Israeli startup acquires $9 million Series A to transfer data through mainframe computers and the cloud

(Last Updated On: February 13, 2020)

An Israeli startup, Model9 which was launched by mainframe vets, has developed a means to transfer data through mainframe computers and the cloud, and it has now announced a $9 million Series A.

Intel Captial had led the round along with the help of current investors, which include StageOne, North First Ventures and Glenrock Israel. It has been reported that the company has raised nearly $13 million.

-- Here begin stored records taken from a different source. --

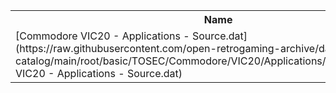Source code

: <table>
<tr><th>Name</th><th>Size</th></tr>
<tr><td>[Commodore VIC20 - Applications - Source.dat](https://raw.githubusercontent.com/open-retrogaming-archive/dat-catalog/main/root/basic/TOSEC/Commodore/VIC20/Applications/Source/Commodore VIC20 - Applications - Source.dat)</td><td>2237</td></tr>
</table>
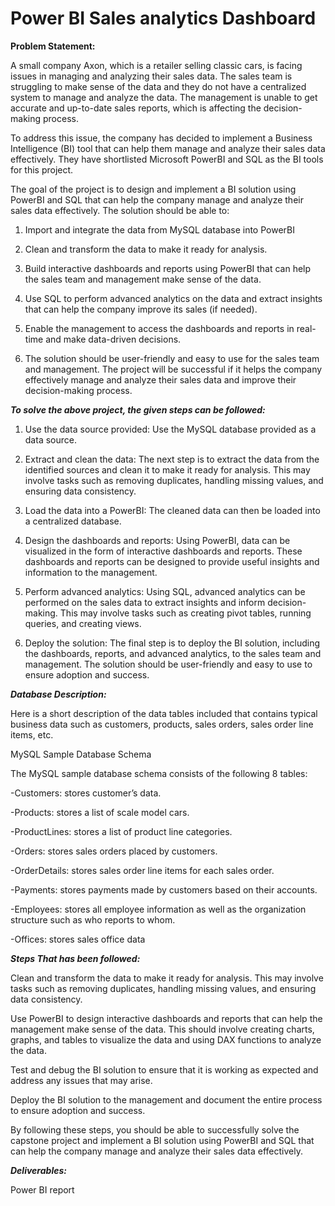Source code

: # Power BI Sales analytics Dashboard
**Problem Statement:**

A small company Axon, which is a retailer selling classic cars, is facing issues in managing and analyzing their sales data. The sales team is struggling to make sense of the data and they do not have a centralized system to manage and analyze the data. The management is unable to get accurate and up-to-date sales reports, which is affecting the decision-making process.

To address this issue, the company has decided to implement a Business Intelligence (BI) tool that can help them manage and analyze their sales data effectively. They have shortlisted Microsoft PowerBI and SQL as the BI tools for this project.

The goal of the project is to design and implement a BI solution using PowerBI and SQL that can help the company manage and analyze their sales data effectively. The solution should be able to:

1. Import and integrate the data from MySQL database into PowerBI

2. Clean and transform the data to make it ready for analysis.

3. Build interactive dashboards and reports using PowerBI that can help the sales team and management make sense of the data.

4. Use SQL to perform advanced analytics on the data and extract insights that can help the company improve its sales (if needed).

5. Enable the management to access the dashboards and reports in real-time and make data-driven decisions.

6. The solution should be user-friendly and easy to use for the sales team and management. The project will be successful if it helps the company effectively manage and 
   analyze their sales data and improve their decision-making process.


***To solve the above project, the given steps can be followed:***

1. Use the data source provided: Use the MySQL database provided as a data source.

2. Extract and clean the data: The next step is to extract the data from the identified sources and clean it to make it ready for analysis. This may involve tasks such as 
   removing duplicates, handling missing values, and ensuring data consistency.

3. Load the data into a PowerBI: The cleaned data can then be loaded into a centralized database.

4. Design the dashboards and reports: Using PowerBI, data can be visualized in the form of interactive dashboards and reports. These dashboards and reports can be designed 
   to provide useful insights and information to the management.

5. Perform advanced analytics: Using SQL, advanced analytics can be performed on the sales data to extract insights and inform decision-making. This may involve tasks such 
   as creating pivot tables, running queries, and creating views.

6. Deploy the solution: The final step is to deploy the BI solution, including the dashboards, reports, and advanced analytics, to the sales team and management. The 
   solution should be user-friendly and easy to use to ensure adoption and success.



***Database Description:***

Here is a short description of the data tables included that contains typical business data such as customers, products, sales orders, sales order line items, etc.



MySQL Sample Database Schema

The MySQL sample database schema consists of the following 8 tables:

-Customers: stores customer’s data.

-Products: stores a list of scale model cars.

-ProductLines: stores a list of product line categories.

-Orders: stores sales orders placed by customers.

-OrderDetails: stores sales order line items for each sales order.

-Payments: stores payments made by customers based on their accounts.

-Employees: stores all employee information as well as the organization structure such as who reports to whom.

-Offices: stores sales office data

***Steps That has been followed:***

Clean and transform the data to make it ready for analysis. This may involve tasks such as removing duplicates, handling missing values, and ensuring data consistency.

Use PowerBI to design interactive dashboards and reports that can help the management make sense of the data. This should involve creating charts, graphs, and tables to visualize the data and using DAX functions to analyze the data.

Test and debug the BI solution to ensure that it is working as expected and address any issues that may arise.

Deploy the BI solution to the management and document the entire process to ensure adoption and success.

By following these steps, you should be able to successfully solve the capstone project and implement a BI solution using PowerBI and SQL that can help the company manage and analyze their sales data effectively.

***Deliverables:*** 

Power BI report
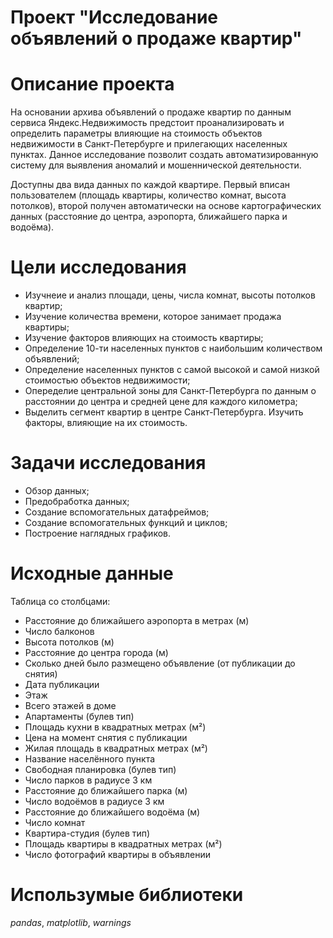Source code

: 
# Проект "Исследование объявлений о продаже квартир"

# Описание проекта

На основании архива объявлений о продаже квартир по данным сервиса Яндекс.Недвижимость предстоит проанализировать и определить параметры влияющие на стоимость объектов недвижимости в Санкт-Петербурге и прилегающих населенных пунктах. Данное исследование позволит создать автоматизированную систему для выявления аномалий и мошеннической деятельности.

Доступны два вида данных по каждой квартире. Первый вписан пользователем (площадь квартиры, количество комнат, высота потолков), второй получен автоматически на основе картографических данных (расстояние до центра, аэропорта, ближайшего парка и водоёма).

# Цели исследования

- Изучнеие и анализ площади, цены, числа комнат, высоты потолков квартир;
- Изучение количества времени, которое занимает продажа квартиры;
- Изучение факторов влияющих на стоимость квартиры;
- Определение 10-ти населенных пунктов с наибольшим количеством объявлений;
- Определение населенных пунктов с самой высокой и самой низкой стоимостью объектов недвижимости;
- Опеределие центральной зоны для Санкт-Петербурга по данным о расстоянии до центра и средней цене для каждого километра;
- Выделить сегмент квартир в центре Санкт-Петербурга. Изучить факторы, влияющие на их стоимость.

# Задачи исследования

- Обзор данных;
- Предобработка данных;
- Создание вспомогательных датафреймов;
- Создание вспомогательных функций и циклов;
- Построение наглядных графиков.

# Исходные данные

Таблица со столбцами:

- Расстояние до ближайшего аэропорта в метрах (м)
- Число балконов
- Высота потолков (м)
- Расстояние до центра города (м)
- Сколько дней было размещено объявление (от публикации до снятия)
- Дата публикации
- Этаж
- Всего этажей в доме
- Апартаменты (булев тип)
- Площадь кухни в квадратных метрах (м²)
- Цена на момент снятия с публикации
- Жилая площадь в квадратных метрах (м²)
- Название населённого пункта
- Свободная планировка (булев тип)
- Число парков в радиусе 3 км
- Расстояние до ближайшего парка (м)
- Число водоёмов в радиусе 3 км
- Расстояние до ближайшего водоёма (м)
- Число комнат
- Квартира-студия (булев тип)
- Площадь квартиры в квадратных метрах (м²)
- Число фотографий квартиры в объявлении

# Использумые библиотеки

*pandas*, *matplotlib*, *warnings*
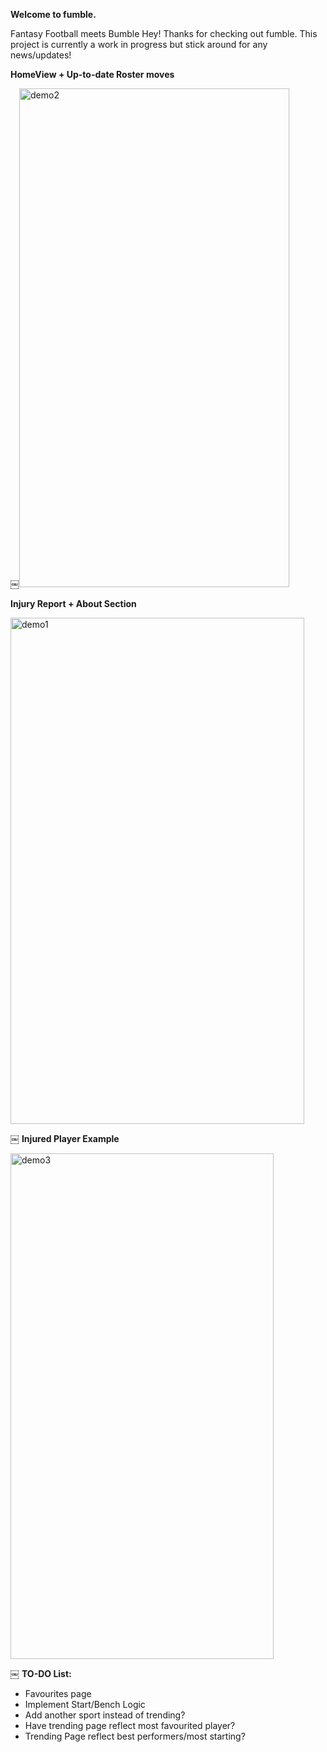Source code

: **Welcome to fumble.**

Fantasy Football meets Bumble
Hey! Thanks for checking out fumble. This project is currently a work in progress but stick around for any news/updates!


**HomeView + Up-to-date Roster moves**

￼<img width="432" height="798" alt="demo2" src="https://github.com/user-attachments/assets/717e8dd8-9c46-4a9d-b03c-8504816a4a3c" />



**Injury Report + About Section**

<img width="470" height="810" alt="demo1" src="https://github.com/user-attachments/assets/e0460e26-b785-4cfc-943b-9250807a150a" />


￼
**Injured Player Example**

<img width="421" height="809" alt="demo3" src="https://github.com/user-attachments/assets/1ffd8f99-388f-4260-8808-04d98e469c96" />


￼
**TO-DO List:**
- Favourites page
- Implement Start/Bench Logic
- Add another sport instead of trending?
- Have trending page reflect most favourited player?
- Trending Page reflect best performers/most starting?
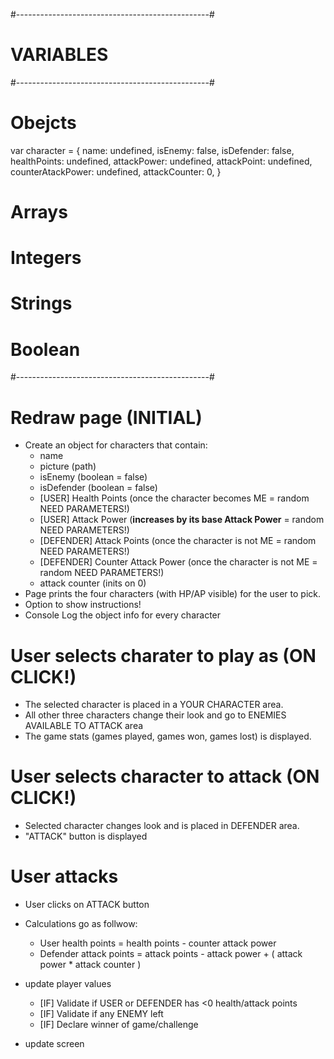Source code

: #------------------------------------------------#
#                   VARIABLES                    #
#------------------------------------------------#

# Obejcts

var character = {
    name: undefined,
    isEnemy: false,
    isDefender: false,
    healthPoints: undefined,
    attackPower: undefined,
    attackPoint: undefined,
    counterAtackPower: undefined,
    attackCounter: 0,
}


# Arrays





# Integers





# Strings





# Boolean






#------------------------------------------------#



# Redraw page (INITIAL)
- Create an object for characters that contain:
    + name
    + picture (path)
    + isEnemy (boolean = false)
    + isDefender (boolean = false)
    + [USER] Health Points (once the character becomes ME = random NEED PARAMETERS!)
    + [USER] Attack Power (**increases by its base Attack Power** = random NEED PARAMETERS!)
    + [DEFENDER] Attack Points (once the character is not ME = random NEED PARAMETERS!)
    + [DEFENDER] Counter Attack Power (once the character is not ME = random NEED PARAMETERS!)
    + attack counter (inits on 0)
- Page prints the four characters (with HP/AP visible) for the user to pick.
- Option to show instructions!
- Console Log the object info for every character

# User selects charater to play as (ON CLICK!)
- The selected character is placed in a YOUR CHARACTER area.
- All other three characters change their look and go to ENEMIES AVAILABLE TO ATTACK area
- The game stats (games played, games won, games lost) is displayed.

# User selects character to attack (ON CLICK!)
- Selected character changes look and is placed in DEFENDER area.
- "ATTACK" button is displayed

# User attacks
- User clicks on ATTACK button
- Calculations go as follwow:
    + User      health points = health points - counter attack power
    + Defender  attack points = attack points - attack power + ( attack power * attack counter )

- update player values
    + [IF] Validate if USER or DEFENDER has <0 health/attack points
    + [IF] Validate if any ENEMY left
    + [IF] Declare winner of game/challenge

- update screen


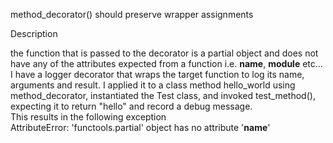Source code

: method_decorator() should preserve wrapper assignments

Description

the function that is passed to the decorator is a partial object and does not have any of the attributes expected from a function i.e. __name__, __module__ etc...
I have a logger decorator that wraps the target function to log its name, arguments and result. I applied it to a class method hello_world using method_decorator, instantiated the Test class, and invoked test_method(), expecting it to return "hello" and record a debug message.  
This results in the following exception  
AttributeError: 'functools.partial' object has no attribute '__name__'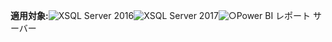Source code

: **適用対象:**![X](media/no.png)SQL Server 2016![X](media/no.png)SQL Server 2017![○](media/yes.png)Power BI レポート サーバー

Some of the biggest/largest companies in the world, such as banks, insurance companies, airlines and retailers, continue to use mainframes. As the companies are so large, they need the massive transaction processing capabilities that stalwart machines provide, but have found that it’s hard to get the valuable data out for more modern analytics capabilities. Model9 is striving to solve this issue.

The CEO and co-founder of Model9, Gil Peleg, said that the company aims to help mainframe users to get their data to the cloud or on-prem storage. Peleg said,  “Mainframe data is locked behind proprietary storage that is inaccessible to anything that’s happening in the evolving, fast-moving technology world in the cloud. And this is where we come in with patented technology that enables mainframes to read and write data directly to the cloud or any non-mainframe distributed storage system.”

It has many uses, such as behaving as a disaster recovery system, removing the need to maintain expensive tape backups. If data is shifted to the cloud, customers will also be able to apply modern analytics to data that was not attainable before.

As well as working with AWS, Google Cloud Platform, Microsoft Azure and IBM’s cloud solution, it also works on on-prem storage solutions such as EMC, Nutanix, NetApp and Hitachi. He said that the aim is to provide customers with true hybrid cloud options, regardless of it being a private cloud or a public cloud provider.

“Ideally our customers will deploy a hybrid cloud topology and benefit from both worlds. The mainframe keeps doing what it should do as a reliable, secure, trusted [machine], and the cloud can manage the scale and the rapidly growing amount of data and provide the new modern technologies for disaster recovery, data management and analytics,” he said.